“With an earthquake of this magnitude unless you are very close to the epicentre, you might not even be woken up by it.”
— Michal Kolaj, a seismologist with Natural Resources Canada
It was not all that significant and it happened really early in the morning, but some people around the Yorkton area felt the earth move Monday.
The earthquake hit 32 kilometres southest of Yorkton at 4:40 a.m. September 5 at a depth of approximately 10 kilometres. It registered 3.8 on the Richter Scale. Quakes of that magnitude at similar depth can shake objects on tables and shelves but rarely cause damage.
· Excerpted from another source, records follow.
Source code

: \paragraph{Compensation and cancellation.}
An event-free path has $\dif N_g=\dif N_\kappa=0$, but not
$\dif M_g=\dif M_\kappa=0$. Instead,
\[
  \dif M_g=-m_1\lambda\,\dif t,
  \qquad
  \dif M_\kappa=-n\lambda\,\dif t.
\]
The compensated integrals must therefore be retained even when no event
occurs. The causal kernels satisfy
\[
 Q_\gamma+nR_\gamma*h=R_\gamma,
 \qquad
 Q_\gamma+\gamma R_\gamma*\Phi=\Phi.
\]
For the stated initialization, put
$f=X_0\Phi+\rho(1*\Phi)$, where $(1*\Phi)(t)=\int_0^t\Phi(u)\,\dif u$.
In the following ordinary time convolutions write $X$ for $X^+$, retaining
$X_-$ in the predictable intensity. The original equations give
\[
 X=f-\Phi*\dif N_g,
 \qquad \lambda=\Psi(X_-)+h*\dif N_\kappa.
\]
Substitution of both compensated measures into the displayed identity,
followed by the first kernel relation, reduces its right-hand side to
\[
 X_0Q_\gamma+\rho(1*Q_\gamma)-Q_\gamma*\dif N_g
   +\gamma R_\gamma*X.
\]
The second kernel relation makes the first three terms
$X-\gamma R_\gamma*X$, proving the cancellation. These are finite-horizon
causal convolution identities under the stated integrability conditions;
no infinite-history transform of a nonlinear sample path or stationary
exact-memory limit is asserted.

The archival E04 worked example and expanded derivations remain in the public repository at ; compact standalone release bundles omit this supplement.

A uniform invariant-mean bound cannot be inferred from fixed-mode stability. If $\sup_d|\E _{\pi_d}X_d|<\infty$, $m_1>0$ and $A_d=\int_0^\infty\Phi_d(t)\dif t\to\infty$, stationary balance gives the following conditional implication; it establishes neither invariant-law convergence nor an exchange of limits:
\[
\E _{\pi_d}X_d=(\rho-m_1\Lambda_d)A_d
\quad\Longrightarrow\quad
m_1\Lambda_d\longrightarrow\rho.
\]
Authorities received no reports of damage or injury from the Yorkton quake, although SaskPower reported one of its substations may have been affected resulting in a two-hour power outage for rural customers in the Melville and Esterhazy areas.
Michal Kolaj, a seismologist with Natural Resources Canada (NRC), said by Tuesday morning the ministry had received 20 reports from people who claimed to have felt the quake. He estimated that is probably a small percentage of those who potentially would have experienced it, although many may not have even recognized what it was.
“With an earthquake of this magnitude unless you are very close to the epicentre, you might not even be woken up by it,” he said.
The reports NRC did receive were mostly from Yorkton and Esterhazy and were pretty generic, Kolaj noted.
“We haven’t had anything that really sticks out for me,” he said.
Worldwide more than 100,000 quakes of similar intensity are recorded every year, but they are relatively rare in the Yorkton area. That is because the city lies on top of the western part of the North American Craton, a huge chunk of ancient continental crust that underlies most of Canada and the United States from Alberta to Labrador and from the Canadian Arctic Archipelago to Texas. This mass of rock has been relatively stable for roughly 600 million years.
The Yorkton region has experienced 11 similar earthquakes since 1981. The last, a 3.1 magnitude event, was in 2014. The largest recorded earthquake in Saskatchewan history occurred in 1909 near Regina. It measured 5.3 and was felt as far north as Saskatoon, as far east as Winnipeg and into eastern Montana. Earthquakes of that magnitude are capable of causing minor damage.
The probability of a major Earthquake hitting Saskatchewan—up to around 7.0, which could cause serious damage and injury—is not zero, but is highly unlikely.
It is too early to say whether this week’s local event was entirely natural or aided by human activity, such as mining, although its proximity to the Esterhazy potash operation bears further investigation. In general terms, earthquakes occur when there is slippage along a fault line in rock.
The Richter Scale is a logarithmic representation designed to keep the numbers manageable. That means each integer on the scale is 10 times the intensity of the previous one. As such an 8.0 magnitude earthquake is 10 times 10 times 10 times 10 (10,000 times) stronger than a 4.0 event.